BACKGROUND OF THE INVENTION

Wheel lug bolts periodically become stripped, worn, bent or broken and require replacement. The process for removal and replacement of lug bolts has, in the past, required strenuous, time consuming, and hazardous operations. This is especially true for the wheel and lug arrangements found on many large utility vehicles where the lug bolts are mounted to the wheel hub instead of the brake drum.

Lug bolt removal and replacement processes in the past often required removal of the break drum, followed by removal of the wheel hub. The lug bolts were then removed by use of a heavy stationary hydraulic press.

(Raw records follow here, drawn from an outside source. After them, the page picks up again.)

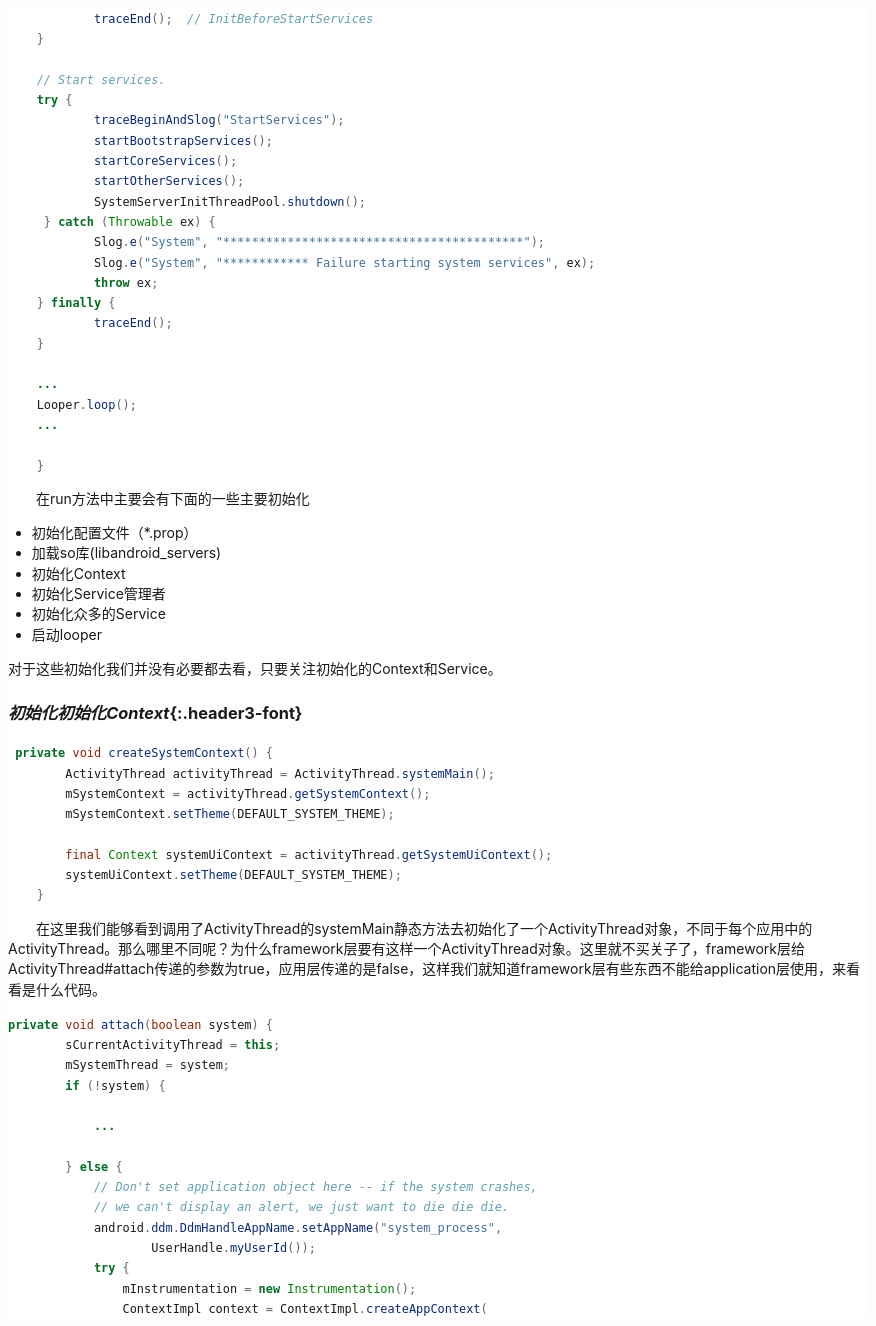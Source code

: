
 ```java
            traceEnd();  // InitBeforeStartServices
    }
    
    // Start services.
    try {
            traceBeginAndSlog("StartServices");
            startBootstrapServices();
            startCoreServices();
            startOtherServices();
            SystemServerInitThreadPool.shutdown();
     } catch (Throwable ex) {
            Slog.e("System", "******************************************");
            Slog.e("System", "************ Failure starting system services", ex);
            throw ex;
    } finally {
            traceEnd();
    }
        
    ...
    Looper.loop();
    ...
    
    }
```
&emsp;&emsp;在run方法中主要会有下面的一些主要初始化
- 初始化配置文件（*.prop）
- 加载so库(libandroid_servers)
- 初始化Context
- 初始化Service管理者
- 初始化众多的Service
- 启动looper

对于这些初始化我们并没有必要都去看，只要关注初始化的Context和Service。

### *初始化初始化Context*{:.header3-font}
```java
 private void createSystemContext() {
        ActivityThread activityThread = ActivityThread.systemMain();
        mSystemContext = activityThread.getSystemContext();
        mSystemContext.setTheme(DEFAULT_SYSTEM_THEME);

        final Context systemUiContext = activityThread.getSystemUiContext();
        systemUiContext.setTheme(DEFAULT_SYSTEM_THEME);
    }
```
&emsp;&emsp;在这里我们能够看到调用了ActivityThread的systemMain静态方法去初始化了一个ActivityThread对象，不同于每个应用中的ActivityThread。那么哪里不同呢？为什么framework层要有这样一个ActivityThread对象。这里就不买关子了，framework层给ActivityThread#attach传递的参数为true，应用层传递的是false，这样我们就知道framework层有些东西不能给application层使用，来看看是什么代码。
```java
private void attach(boolean system) {
        sCurrentActivityThread = this;
        mSystemThread = system;
        if (!system) {
        
            ...
            
        } else {
            // Don't set application object here -- if the system crashes,
            // we can't display an alert, we just want to die die die.
            android.ddm.DdmHandleAppName.setAppName("system_process",
                    UserHandle.myUserId());
            try {
                mInstrumentation = new Instrumentation();
                ContextImpl context = ContextImpl.createAppContext(
```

The operation is long, tedious and expensive, since removal of the wheel hub often requires replacement of seals. The cost of the lug bolts themselves is by far eclipsed by the cost of labor in removing and replacing the wheel, and the extra parts required for wheel replacement. The process will often require several hours of labor simply to replace a single low cost lug bolt.

Many mechanics, to avoid the time and expense of removing wheel hubs, will simply try to hammer the lug bolts out with the wheel hub still on the vehicle. This is a hazardous task. The bolts will often chip and the flying shards of metal will easily injure the mechanic. In addition, a slip of the hammer and serious damage can be done to the wheel hub.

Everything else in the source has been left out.